Des moments d’anxiété
Comment voulez-vous prêcher durant un moment comme celui-là? Allez-vous parler de la situation, ou continuer avec votre série qui était planifiée? Si vous parlez de la situation, qu’allez vous dire? Allez-vous parler des promesses de la protection de Dieu, ou au sujet de l’opposé, de notre vulnérabilité vis-à-vis de la mort et de notre besoin de se préparer? Ou peut-être au sujet de la violence, du mal, de la haine? Quel genre de musique allez-vous choisir? Des chansons au sujet de notre confiance et de notre sérénité en Dieu, dans le fait que nous n’avons pas peur? Que pensez-vous des chansons qui expriment la peur (si nous en avons dans notre répertoire)?
Si le carnage avait tiré en longueur, notre pasteur du culte et des arts ainsi que moi-même aurions planifié un culte en entier dévoué à aider les gens à vivre cette expérience. Merci à Dieu, c’est maintenant terminé. Durant nos trois semaines à vivre dans la crainte du tueur, dans nos prières publiques, nous avons fait face à la situation par la prière et durant les sermons.

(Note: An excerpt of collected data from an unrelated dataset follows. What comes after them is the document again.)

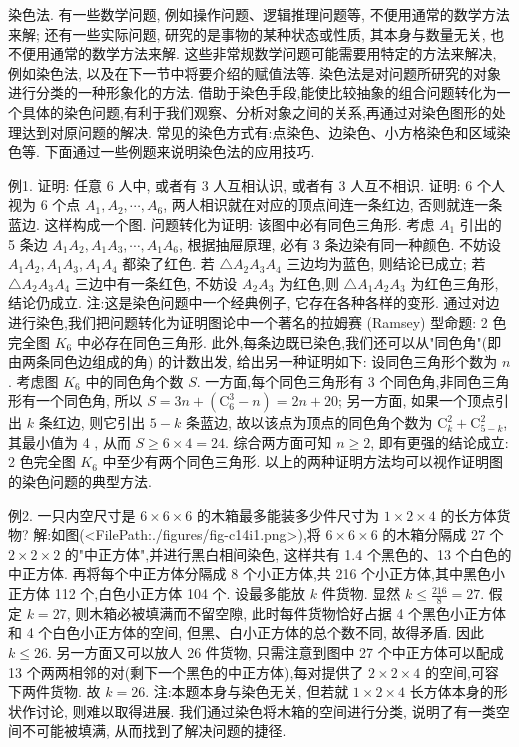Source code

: 
染色法.
有一些数学问题, 例如操作问题、逻辑推理问题等, 不便用通常的数学方法来解; 还有一些实际问题, 研究的是事物的某种状态或性质, 其本身与数量无关, 也不便用通常的数学方法来解.
这些非常规数学问题可能需要用特定的方法来解决, 例如染色法, 以及在下一节中将要介绍的赋值法等.
染色法是对问题所研究的对象进行分类的一种形象化的方法.
借助于染色手段,能使比较抽象的组合问题转化为一个具体的染色问题,有利于我们观察、分析对象之间的关系,再通过对染色图形的处理达到对原问题的解决.
常见的染色方式有:点染色、边染色、小方格染色和区域染色等.
下面通过一些例题来说明染色法的应用技巧.



例1. 证明: 任意 6 人中, 或者有 3 人互相认识, 或者有 3 人互不相识.
证明: 6 个人视为 6 个点 $A_1, A_2, \cdots, A_6$, 两人相识就在对应的顶点间连一条红边, 否则就连一条蓝边.
这样构成一个图.
问题转化为证明: 该图中必有同色三角形.
考虑 $A_1$ 引出的 5 条边 $A_1 A_2, A_1 A_3, \cdots, A_1 A_6$, 根据抽屉原理, 必有 3 条边染有同一种颜色.
不妨设 $A_1 A_2, A_1 A_3, A_1 A_4$ 都染了红色.
若 $\triangle A_2 A_3 A_4$ 三边均为蓝色, 则结论已成立; 若 $\triangle A_2 A_3 A_4$ 三边中有一条红色, 不妨设 $A_2 A_3$ 为红色,则 $\triangle A_1 A_2 A_3$ 为红色三角形, 结论仍成立.
注:这是染色问题中一个经典例子, 它存在各种各样的变形.
通过对边进行染色,我们把问题转化为证明图论中一个著名的拉姆赛 (Ramsey) 型命题: 2 色完全图 $K_6$ 中必存在同色三角形.
此外,每条边既已染色,我们还可以从"同色角"(即由两条同色边组成的角) 的计数出发, 给出另一种证明如下:
设同色三角形个数为 $n$. 考虑图 $K_6$ 中的同色角个数 $S$.
一方面,每个同色三角形有 3 个同色角,非同色三角形有一个同色角, 所以 $S=3 n+\left(\mathrm{C}_6^3-n\right)=2 n+20$; 另一方面, 如果一个顶点引出 $k$ 条红边, 则它引出 $5-k$ 条蓝边, 故以该点为顶点的同色角个数为 $\mathrm{C}_k^2+\mathrm{C}_{5-k}^2$, 其最小值为 4 ,
从而 $S \geqslant 6 \times 4=24$. 综合两方面可知 $n \geqslant 2$, 即有更强的结论成立: 2 色完全图 $K_6$ 中至少有两个同色三角形.
以上的两种证明方法均可以视作证明图的染色问题的典型方法.



例2. 一只内空尺寸是 $6 \times 6 \times 6$ 的木箱最多能装多少件尺寸为 $1 \times 2 \times 4$ 的长方体货物?
解:如图(<FilePath:./figures/fig-c14i1.png>),将 $6 \times 6 \times 6$ 的木箱分隔成 27 个 $2 \times 2 \times 2$ 的"中正方体",并进行黑白相间染色, 这样共有 1.4 个黑色的、13 个白色的中正方体.
再将每个中正方体分隔成 8 个小正方体,共 216 个小正方体,其中黑色小正方体 112 个,白色小正方体 104 个.
设最多能放 $k$ 件货物.
显然 $k \leqslant \frac{216}{8}=27$.
假定 $k=27$, 则木箱必被填满而不留空隙, 此时每件货物恰好占据 4 个黑色小正方体和 4 个白色小正方体的空间, 但黑、白小正方体的总个数不同, 故得矛盾.
因此 $k \leqslant 26$.
另一方面又可以放人 26 件货物, 只需注意到图中 27 个中正方体可以配成 13 个两两相邻的对(剩下一个黑色的中正方体),每对提供了 $2 \times 2 \times 4$ 的空间,可容下两件货物.
故 $k=26$.
注:本题本身与染色无关, 但若就 $1 \times 2 \times 4$ 长方体本身的形状作讨论, 则难以取得进展.
我们通过染色将木箱的空间进行分类, 说明了有一类空间不可能被填满, 从而找到了解决问题的捷径.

Si nous avions eu besoin de planifier ce culte spécial, j’aurais mis l’accent sur l’anxiété. J’aurais parlé de combien l’Écriture nous dit à la fois que nous ne devons pas être dans la crainte (psaume 27:1,3; 46:2; 49:5) et pourtant contient des récits honnêtes de gens qui ont eu peur, qui l’ont exprimé clairement, et nous ouvre une fenêtre dans le combat de leur âme avec l’anxiété (psaume 55).
À travers cette expérience, j’ai réalisé combien l’anxiété est puissante, et bien que plusieurs d’entre nous, lorsqu’il n’y a pas de tireurs aux alentours, ne ressentent pas de l’anxiété intense de façon régulière, plusieurs en vivent, avec une ancienne épouse qui peut à n’importe quel moment enlever nos enfants, ou un proche qui est près de la mort, ou un être cher qui est malade mentalement et qui peut tomber dans un cercle vicieux à tout moment, ou un adolescent rebelle qui peut faire je ne sais quoi la prochaine fois, ou un fils ou une fille qui est en danger dans l’armée ou dans le champ missionnaire à l’étranger. Notre expérience commune avec le tireur me rappelle que l’anxiété est la musique de fond de l’adoration pour chacun de nous à un moment ou à un autre, et pour certains d’entre nous à tous moments.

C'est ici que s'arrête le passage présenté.